A couple months ago Amanda Palmer gave a speech at Grub Street’s 2013 “The Muse and the Marketplace” (which you can view here) and talked about how our art is our way of taking in the world and connecting the dots. We do that through whatever medium we choose and connect the dots not only for ourselves, but for everyone else around us. As writers, it is through Story that we bring these connections to life to share with others, who are just as hungry for Story as we are.
Looking back on those eleven drafts now, I can better understand what I was doing. I was searching for those connections to the whys the whats and the ifs. I was connecting my own dots looking for answers, and in doing so I explored the deeper aspects of Story.

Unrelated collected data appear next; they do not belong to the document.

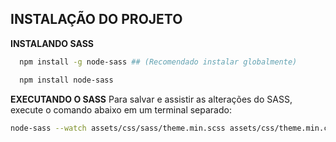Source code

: ## INSTALAÇÃO DO PROJETO
**INSTALANDO SASS**
```sh
  npm install -g node-sass ## (Recomendado instalar globalmente)
```

```sh
  npm install node-sass
```

**EXECUTANDO O SASS**
Para salvar e assistir as alterações do SASS, execute o comando abaixo em um terminal separado:
```sh
node-sass --watch assets/css/sass/theme.min.scss assets/css/theme.min.css --output-style compressed           ## Este comando assistira as mudanças do SASS e minificará o css fianl
```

I don’t regard Story as just something I do now. It’s so much more than that. Story is the fabric that connects all of us, whether we’re best selling authors or children whispering tales to each other under the comforter after bedtime. Story is the blood and bone and wiggly ligaments that paste together our understanding of ourselves and our universe. It is our mirror.
So, that hunger you feel, feed it whatever it wants, whether it be books, music, art, etc. Follow it into the darkest pits and into the wildest jungles. Give it pieces of your soul. Take from it what you need. Connect your dots.
Then, when you’re done, share it with the rest of the hungry people out here, because that is what Story is for.